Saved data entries
___

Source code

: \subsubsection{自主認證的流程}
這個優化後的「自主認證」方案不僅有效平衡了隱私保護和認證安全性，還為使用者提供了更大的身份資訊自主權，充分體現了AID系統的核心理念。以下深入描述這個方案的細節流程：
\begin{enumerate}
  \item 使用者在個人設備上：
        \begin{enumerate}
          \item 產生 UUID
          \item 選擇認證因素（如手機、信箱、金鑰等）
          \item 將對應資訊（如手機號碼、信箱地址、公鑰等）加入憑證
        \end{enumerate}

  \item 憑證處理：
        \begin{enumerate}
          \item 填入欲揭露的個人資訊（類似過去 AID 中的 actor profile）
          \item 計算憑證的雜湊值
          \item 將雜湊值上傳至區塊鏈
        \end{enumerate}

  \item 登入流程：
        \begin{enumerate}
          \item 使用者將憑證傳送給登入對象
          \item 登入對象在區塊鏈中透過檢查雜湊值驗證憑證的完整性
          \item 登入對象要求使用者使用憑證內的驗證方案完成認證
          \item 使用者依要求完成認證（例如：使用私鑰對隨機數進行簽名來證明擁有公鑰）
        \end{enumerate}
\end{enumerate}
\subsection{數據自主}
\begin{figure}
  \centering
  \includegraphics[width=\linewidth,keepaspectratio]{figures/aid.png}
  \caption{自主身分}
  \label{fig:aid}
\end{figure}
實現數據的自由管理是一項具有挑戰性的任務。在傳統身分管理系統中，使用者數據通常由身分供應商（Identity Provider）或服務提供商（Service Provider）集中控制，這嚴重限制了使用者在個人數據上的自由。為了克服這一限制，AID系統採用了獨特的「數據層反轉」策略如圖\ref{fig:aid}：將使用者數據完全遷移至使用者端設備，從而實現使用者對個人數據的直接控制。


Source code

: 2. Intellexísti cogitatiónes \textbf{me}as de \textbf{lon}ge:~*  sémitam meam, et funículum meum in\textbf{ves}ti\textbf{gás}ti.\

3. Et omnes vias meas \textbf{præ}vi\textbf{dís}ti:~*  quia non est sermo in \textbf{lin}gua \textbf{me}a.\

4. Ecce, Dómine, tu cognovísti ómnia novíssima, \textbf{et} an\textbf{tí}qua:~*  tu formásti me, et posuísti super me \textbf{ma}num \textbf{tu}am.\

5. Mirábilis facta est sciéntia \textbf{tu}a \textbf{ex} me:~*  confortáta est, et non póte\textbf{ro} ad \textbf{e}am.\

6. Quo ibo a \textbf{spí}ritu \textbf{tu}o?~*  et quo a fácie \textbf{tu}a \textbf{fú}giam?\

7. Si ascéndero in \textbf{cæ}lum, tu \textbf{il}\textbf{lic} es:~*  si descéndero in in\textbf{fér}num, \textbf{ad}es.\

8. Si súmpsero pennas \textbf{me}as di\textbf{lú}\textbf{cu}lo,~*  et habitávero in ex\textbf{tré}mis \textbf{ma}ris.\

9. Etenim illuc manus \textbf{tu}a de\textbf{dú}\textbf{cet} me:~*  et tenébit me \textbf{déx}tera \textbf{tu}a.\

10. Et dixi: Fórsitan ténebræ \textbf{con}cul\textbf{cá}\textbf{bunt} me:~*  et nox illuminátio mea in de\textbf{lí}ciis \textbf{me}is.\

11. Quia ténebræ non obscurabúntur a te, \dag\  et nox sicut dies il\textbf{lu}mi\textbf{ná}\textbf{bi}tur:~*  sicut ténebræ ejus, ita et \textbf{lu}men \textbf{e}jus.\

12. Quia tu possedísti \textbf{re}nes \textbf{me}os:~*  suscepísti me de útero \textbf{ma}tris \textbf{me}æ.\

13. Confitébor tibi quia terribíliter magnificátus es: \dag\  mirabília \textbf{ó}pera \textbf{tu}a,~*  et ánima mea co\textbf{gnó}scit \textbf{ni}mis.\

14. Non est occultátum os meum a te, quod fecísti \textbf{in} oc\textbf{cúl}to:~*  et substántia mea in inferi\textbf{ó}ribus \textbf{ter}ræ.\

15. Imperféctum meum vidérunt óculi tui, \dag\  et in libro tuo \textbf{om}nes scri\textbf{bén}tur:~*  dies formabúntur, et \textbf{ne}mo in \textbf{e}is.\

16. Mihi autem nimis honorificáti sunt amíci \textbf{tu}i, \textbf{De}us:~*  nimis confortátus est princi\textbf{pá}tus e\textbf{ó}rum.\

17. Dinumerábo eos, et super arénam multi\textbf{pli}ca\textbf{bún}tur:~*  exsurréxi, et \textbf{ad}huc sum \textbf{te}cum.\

___

◆ **Problem details**
Take the line that contains "2. Intellexísti cogitatiónes" and each line after it down to the last of the records, and retype them exactly; add nothing else.

◆ **Result**
: 2. Intellexísti cogitatiónes \textbf{me}as de \textbf{lon}ge:~*  sémitam meam, et funículum meum in\textbf{ves}ti\textbf{gás}ti.\

3. Et omnes vias meas \textbf{præ}vi\textbf{dís}ti:~*  quia non est sermo in \textbf{lin}gua \textbf{me}a.\

4. Ecce, Dómine, tu cognovísti ómnia novíssima, \textbf{et} an\textbf{tí}qua:~*  tu formásti me, et posuísti super me \textbf{ma}num \textbf{tu}am.\

5. Mirábilis facta est sciéntia \textbf{tu}a \textbf{ex} me:~*  confortáta est, et non póte\textbf{ro} ad \textbf{e}am.\

6. Quo ibo a \textbf{spí}ritu \textbf{tu}o?~*  et quo a fácie \textbf{tu}a \textbf{fú}giam?\

7. Si ascéndero in \textbf{cæ}lum, tu \textbf{il}\textbf{lic} es:~*  si descéndero in in\textbf{fér}num, \textbf{ad}es.\

8. Si súmpsero pennas \textbf{me}as di\textbf{lú}\textbf{cu}lo,~*  et habitávero in ex\textbf{tré}mis \textbf{ma}ris.\

9. Etenim illuc manus \textbf{tu}a de\textbf{dú}\textbf{cet} me:~*  et tenébit me \textbf{déx}tera \textbf{tu}a.\

10. Et dixi: Fórsitan ténebræ \textbf{con}cul\textbf{cá}\textbf{bunt} me:~*  et nox illuminátio mea in de\textbf{lí}ciis \textbf{me}is.\

11. Quia ténebræ non obscurabúntur a te, \dag\  et nox sicut dies il\textbf{lu}mi\textbf{ná}\textbf{bi}tur:~*  sicut ténebræ ejus, ita et \textbf{lu}men \textbf{e}jus.\

12. Quia tu possedísti \textbf{re}nes \textbf{me}os:~*  suscepísti me de útero \textbf{ma}tris \textbf{me}æ.\

13. Confitébor tibi quia terribíliter magnificátus es: \dag\  mirabília \textbf{ó}pera \textbf{tu}a,~*  et ánima mea co\textbf{gnó}scit \textbf{ni}mis.\

14. Non est occultátum os meum a te, quod fecísti \textbf{in} oc\textbf{cúl}to:~*  et substántia mea in inferi\textbf{ó}ribus \textbf{ter}ræ.\

15. Imperféctum meum vidérunt óculi tui, \dag\  et in libro tuo \textbf{om}nes scri\textbf{bén}tur:~*  dies formabúntur, et \textbf{ne}mo in \textbf{e}is.\

16. Mihi autem nimis honorificáti sunt amíci \textbf{tu}i, \textbf{De}us:~*  nimis confortátus est princi\textbf{pá}tus e\textbf{ó}rum.\

17. Dinumerábo eos, et super arénam multi\textbf{pli}ca\textbf{bún}tur:~*  exsurréxi, et \textbf{ad}huc sum \textbf{te}cum.\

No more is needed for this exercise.